[Supplied records Boundary: Start]

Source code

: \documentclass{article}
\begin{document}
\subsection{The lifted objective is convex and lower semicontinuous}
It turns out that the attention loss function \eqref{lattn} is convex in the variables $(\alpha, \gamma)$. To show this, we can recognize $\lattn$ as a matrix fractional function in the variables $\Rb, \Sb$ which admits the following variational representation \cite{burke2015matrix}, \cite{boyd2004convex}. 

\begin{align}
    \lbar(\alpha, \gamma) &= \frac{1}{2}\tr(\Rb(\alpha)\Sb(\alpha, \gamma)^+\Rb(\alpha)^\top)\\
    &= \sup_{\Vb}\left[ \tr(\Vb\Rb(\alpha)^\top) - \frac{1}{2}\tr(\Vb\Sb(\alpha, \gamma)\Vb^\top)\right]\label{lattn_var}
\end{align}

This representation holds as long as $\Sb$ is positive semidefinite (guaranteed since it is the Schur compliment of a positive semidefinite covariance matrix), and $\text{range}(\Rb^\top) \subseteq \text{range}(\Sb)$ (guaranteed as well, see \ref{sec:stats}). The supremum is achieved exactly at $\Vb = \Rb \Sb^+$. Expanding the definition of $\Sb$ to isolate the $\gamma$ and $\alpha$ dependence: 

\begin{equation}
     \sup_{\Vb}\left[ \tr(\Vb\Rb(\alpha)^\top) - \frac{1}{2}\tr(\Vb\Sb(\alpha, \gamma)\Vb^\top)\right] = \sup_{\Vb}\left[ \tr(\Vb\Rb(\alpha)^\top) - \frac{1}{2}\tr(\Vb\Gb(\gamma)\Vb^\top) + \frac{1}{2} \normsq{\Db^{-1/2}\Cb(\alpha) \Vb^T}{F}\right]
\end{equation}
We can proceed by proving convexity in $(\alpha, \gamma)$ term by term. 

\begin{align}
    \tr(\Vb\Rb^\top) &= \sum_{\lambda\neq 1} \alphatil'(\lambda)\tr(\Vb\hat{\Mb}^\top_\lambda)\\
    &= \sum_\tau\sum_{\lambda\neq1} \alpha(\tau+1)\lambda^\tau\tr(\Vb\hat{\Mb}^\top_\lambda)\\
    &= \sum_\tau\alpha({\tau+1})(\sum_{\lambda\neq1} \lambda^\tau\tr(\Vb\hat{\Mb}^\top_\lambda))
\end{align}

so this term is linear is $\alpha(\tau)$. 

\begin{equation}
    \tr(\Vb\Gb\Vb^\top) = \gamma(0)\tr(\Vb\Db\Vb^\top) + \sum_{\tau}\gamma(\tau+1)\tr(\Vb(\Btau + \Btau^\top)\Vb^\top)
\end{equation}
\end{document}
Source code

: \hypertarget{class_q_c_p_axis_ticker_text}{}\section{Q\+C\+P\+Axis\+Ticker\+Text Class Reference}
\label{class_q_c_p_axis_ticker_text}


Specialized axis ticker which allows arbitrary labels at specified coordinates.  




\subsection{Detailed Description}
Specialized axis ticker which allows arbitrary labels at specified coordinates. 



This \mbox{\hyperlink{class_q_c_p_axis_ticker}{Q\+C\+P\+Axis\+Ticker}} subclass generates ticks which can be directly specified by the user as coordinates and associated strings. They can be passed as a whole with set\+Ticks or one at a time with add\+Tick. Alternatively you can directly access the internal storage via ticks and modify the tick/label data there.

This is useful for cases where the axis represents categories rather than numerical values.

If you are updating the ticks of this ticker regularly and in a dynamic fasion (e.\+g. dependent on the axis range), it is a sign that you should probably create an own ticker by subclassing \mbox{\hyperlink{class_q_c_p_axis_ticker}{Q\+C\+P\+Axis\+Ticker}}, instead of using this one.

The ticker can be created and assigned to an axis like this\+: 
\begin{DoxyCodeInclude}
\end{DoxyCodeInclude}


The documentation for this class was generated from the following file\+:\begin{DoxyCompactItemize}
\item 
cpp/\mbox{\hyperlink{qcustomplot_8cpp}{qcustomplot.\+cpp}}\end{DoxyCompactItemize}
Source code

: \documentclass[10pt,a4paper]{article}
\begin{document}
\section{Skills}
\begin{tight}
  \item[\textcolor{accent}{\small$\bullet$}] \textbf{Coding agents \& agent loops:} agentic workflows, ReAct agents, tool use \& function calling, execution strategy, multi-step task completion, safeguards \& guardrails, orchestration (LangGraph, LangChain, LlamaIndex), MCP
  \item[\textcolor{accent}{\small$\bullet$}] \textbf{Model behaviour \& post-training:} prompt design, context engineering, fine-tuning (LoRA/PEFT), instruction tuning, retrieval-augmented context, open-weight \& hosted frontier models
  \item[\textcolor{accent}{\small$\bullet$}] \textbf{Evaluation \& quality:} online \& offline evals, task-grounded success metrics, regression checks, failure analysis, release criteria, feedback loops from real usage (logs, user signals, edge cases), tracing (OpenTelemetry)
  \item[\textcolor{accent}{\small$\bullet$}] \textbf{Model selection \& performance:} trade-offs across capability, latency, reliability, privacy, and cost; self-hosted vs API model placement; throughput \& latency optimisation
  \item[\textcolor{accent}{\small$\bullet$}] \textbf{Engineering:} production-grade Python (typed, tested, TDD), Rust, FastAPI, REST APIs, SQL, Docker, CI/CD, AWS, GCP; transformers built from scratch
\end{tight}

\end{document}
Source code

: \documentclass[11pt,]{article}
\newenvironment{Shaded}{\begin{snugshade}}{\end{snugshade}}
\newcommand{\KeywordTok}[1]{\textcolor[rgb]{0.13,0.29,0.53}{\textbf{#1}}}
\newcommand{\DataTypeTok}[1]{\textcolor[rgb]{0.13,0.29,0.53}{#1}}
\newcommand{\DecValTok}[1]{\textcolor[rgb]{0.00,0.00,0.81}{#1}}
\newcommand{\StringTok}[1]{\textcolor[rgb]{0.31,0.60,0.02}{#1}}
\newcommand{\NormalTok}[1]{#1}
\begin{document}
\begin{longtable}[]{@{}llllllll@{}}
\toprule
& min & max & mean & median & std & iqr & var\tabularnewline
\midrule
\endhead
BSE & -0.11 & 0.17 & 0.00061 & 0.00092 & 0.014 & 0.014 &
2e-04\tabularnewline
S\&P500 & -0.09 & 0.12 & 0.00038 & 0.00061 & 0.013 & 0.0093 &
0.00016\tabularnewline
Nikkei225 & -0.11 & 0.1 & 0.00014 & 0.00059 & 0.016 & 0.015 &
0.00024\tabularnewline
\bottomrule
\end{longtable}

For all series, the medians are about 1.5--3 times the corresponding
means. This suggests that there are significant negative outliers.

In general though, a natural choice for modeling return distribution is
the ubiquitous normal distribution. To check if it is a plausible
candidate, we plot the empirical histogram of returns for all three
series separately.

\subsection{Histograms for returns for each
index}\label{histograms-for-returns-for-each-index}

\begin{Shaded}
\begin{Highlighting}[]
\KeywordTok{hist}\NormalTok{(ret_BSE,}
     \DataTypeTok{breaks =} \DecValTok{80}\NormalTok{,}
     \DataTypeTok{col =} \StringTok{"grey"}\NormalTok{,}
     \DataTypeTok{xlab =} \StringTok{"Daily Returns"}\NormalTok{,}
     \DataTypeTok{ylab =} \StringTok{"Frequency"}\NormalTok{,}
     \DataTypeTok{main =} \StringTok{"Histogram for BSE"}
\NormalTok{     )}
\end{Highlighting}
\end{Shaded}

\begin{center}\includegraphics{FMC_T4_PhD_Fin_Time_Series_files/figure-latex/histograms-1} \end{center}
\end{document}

[Supplied records Boundary: End]

**Work item**
Give back each entry so that it matches the original word for word.

**Answer below**
Source code

: \documentclass{article}
\begin{document}
\subsection{The lifted objective is convex and lower semicontinuous}
It turns out that the attention loss function \eqref{lattn} is convex in the variables $(\alpha, \gamma)$. To show this, we can recognize $\lattn$ as a matrix fractional function in the variables $\Rb, \Sb$ which admits the following variational representation \cite{burke2015matrix}, \cite{boyd2004convex}. 

\begin{align}
    \lbar(\alpha, \gamma) &= \frac{1}{2}\tr(\Rb(\alpha)\Sb(\alpha, \gamma)^+\Rb(\alpha)^\top)\\
    &= \sup_{\Vb}\left[ \tr(\Vb\Rb(\alpha)^\top) - \frac{1}{2}\tr(\Vb\Sb(\alpha, \gamma)\Vb^\top)\right]\label{lattn_var}
\end{align}

This representation holds as long as $\Sb$ is positive semidefinite (guaranteed since it is the Schur compliment of a positive semidefinite covariance matrix), and $\text{range}(\Rb^\top) \subseteq \text{range}(\Sb)$ (guaranteed as well, see \ref{sec:stats}). The supremum is achieved exactly at $\Vb = \Rb \Sb^+$. Expanding the definition of $\Sb$ to isolate the $\gamma$ and $\alpha$ dependence: 

\begin{equation}
     \sup_{\Vb}\left[ \tr(\Vb\Rb(\alpha)^\top) - \frac{1}{2}\tr(\Vb\Sb(\alpha, \gamma)\Vb^\top)\right] = \sup_{\Vb}\left[ \tr(\Vb\Rb(\alpha)^\top) - \frac{1}{2}\tr(\Vb\Gb(\gamma)\Vb^\top) + \frac{1}{2} \normsq{\Db^{-1/2}\Cb(\alpha) \Vb^T}{F}\right]
\end{equation}
We can proceed by proving convexity in $(\alpha, \gamma)$ term by term. 

\begin{align}
    \tr(\Vb\Rb^\top) &= \sum_{\lambda\neq 1} \alphatil'(\lambda)\tr(\Vb\hat{\Mb}^\top_\lambda)\\
    &= \sum_\tau\sum_{\lambda\neq1} \alpha(\tau+1)\lambda^\tau\tr(\Vb\hat{\Mb}^\top_\lambda)\\
    &= \sum_\tau\alpha({\tau+1})(\sum_{\lambda\neq1} \lambda^\tau\tr(\Vb\hat{\Mb}^\top_\lambda))
\end{align}

so this term is linear is $\alpha(\tau)$. 

\begin{equation}
    \tr(\Vb\Gb\Vb^\top) = \gamma(0)\tr(\Vb\Db\Vb^\top) + \sum_{\tau}\gamma(\tau+1)\tr(\Vb(\Btau + \Btau^\top)\Vb^\top)
\end{equation}
\end{document}
Source code

: \hypertarget{class_q_c_p_axis_ticker_text}{}\section{Q\+C\+P\+Axis\+Ticker\+Text Class Reference}
\label{class_q_c_p_axis_ticker_text}


Specialized axis ticker which allows arbitrary labels at specified coordinates.  




\subsection{Detailed Description}
Specialized axis ticker which allows arbitrary labels at specified coordinates. 



This \mbox{\hyperlink{class_q_c_p_axis_ticker}{Q\+C\+P\+Axis\+Ticker}} subclass generates ticks which can be directly specified by the user as coordinates and associated strings. They can be passed as a whole with set\+Ticks or one at a time with add\+Tick. Alternatively you can directly access the internal storage via ticks and modify the tick/label data there.

This is useful for cases where the axis represents categories rather than numerical values.

If you are updating the ticks of this ticker regularly and in a dynamic fasion (e.\+g. dependent on the axis range), it is a sign that you should probably create an own ticker by subclassing \mbox{\hyperlink{class_q_c_p_axis_ticker}{Q\+C\+P\+Axis\+Ticker}}, instead of using this one.

The ticker can be created and assigned to an axis like this\+: 
\begin{DoxyCodeInclude}
\end{DoxyCodeInclude}


The documentation for this class was generated from the following file\+:\begin{DoxyCompactItemize}
\item 
cpp/\mbox{\hyperlink{qcustomplot_8cpp}{qcustomplot.\+cpp}}\end{DoxyCompactItemize}
Source code

: \documentclass[10pt,a4paper]{article}
\begin{document}
\section{Skills}
\begin{tight}
  \item[\textcolor{accent}{\small$\bullet$}] \textbf{Coding agents \& agent loops:} agentic workflows, ReAct agents, tool use \& function calling, execution strategy, multi-step task completion, safeguards \& guardrails, orchestration (LangGraph, LangChain, LlamaIndex), MCP
  \item[\textcolor{accent}{\small$\bullet$}] \textbf{Model behaviour \& post-training:} prompt design, context engineering, fine-tuning (LoRA/PEFT), instruction tuning, retrieval-augmented context, open-weight \& hosted frontier models
  \item[\textcolor{accent}{\small$\bullet$}] \textbf{Evaluation \& quality:} online \& offline evals, task-grounded success metrics, regression checks, failure analysis, release criteria, feedback loops from real usage (logs, user signals, edge cases), tracing (OpenTelemetry)
  \item[\textcolor{accent}{\small$\bullet$}] \textbf{Model selection \& performance:} trade-offs across capability, latency, reliability, privacy, and cost; self-hosted vs API model placement; throughput \& latency optimisation
  \item[\textcolor{accent}{\small$\bullet$}] \textbf{Engineering:} production-grade Python (typed, tested, TDD), Rust, FastAPI, REST APIs, SQL, Docker, CI/CD, AWS, GCP; transformers built from scratch
\end{tight}

\end{document}
Source code

: \documentclass[11pt,]{article}
\newenvironment{Shaded}{\begin{snugshade}}{\end{snugshade}}
\newcommand{\KeywordTok}[1]{\textcolor[rgb]{0.13,0.29,0.53}{\textbf{#1}}}
\newcommand{\DataTypeTok}[1]{\textcolor[rgb]{0.13,0.29,0.53}{#1}}
\newcommand{\DecValTok}[1]{\textcolor[rgb]{0.00,0.00,0.81}{#1}}
\newcommand{\StringTok}[1]{\textcolor[rgb]{0.31,0.60,0.02}{#1}}
\newcommand{\NormalTok}[1]{#1}
\begin{document}
\begin{longtable}[]{@{}llllllll@{}}
\toprule
& min & max & mean & median & std & iqr & var\tabularnewline
\midrule
\endhead
BSE & -0.11 & 0.17 & 0.00061 & 0.00092 & 0.014 & 0.014 &
2e-04\tabularnewline
S\&P500 & -0.09 & 0.12 & 0.00038 & 0.00061 & 0.013 & 0.0093 &
0.00016\tabularnewline
Nikkei225 & -0.11 & 0.1 & 0.00014 & 0.00059 & 0.016 & 0.015 &
0.00024\tabularnewline
\bottomrule
\end{longtable}

For all series, the medians are about 1.5--3 times the corresponding
means. This suggests that there are significant negative outliers.

In general though, a natural choice for modeling return distribution is
the ubiquitous normal distribution. To check if it is a plausible
candidate, we plot the empirical histogram of returns for all three
series separately.

\subsection{Histograms for returns for each
index}\label{histograms-for-returns-for-each-index}

\begin{Shaded}
\begin{Highlighting}[]
\KeywordTok{hist}\NormalTok{(ret_BSE,}
     \DataTypeTok{breaks =} \DecValTok{80}\NormalTok{,}
     \DataTypeTok{col =} \StringTok{"grey"}\NormalTok{,}
     \DataTypeTok{xlab =} \StringTok{"Daily Returns"}\NormalTok{,}
     \DataTypeTok{ylab =} \StringTok{"Frequency"}\NormalTok{,}
     \DataTypeTok{main =} \StringTok{"Histogram for BSE"}
\NormalTok{     )}
\end{Highlighting}
\end{Shaded}

\begin{center}\includegraphics{FMC_T4_PhD_Fin_Time_Series_files/figure-latex/histograms-1} \end{center}
\end{document}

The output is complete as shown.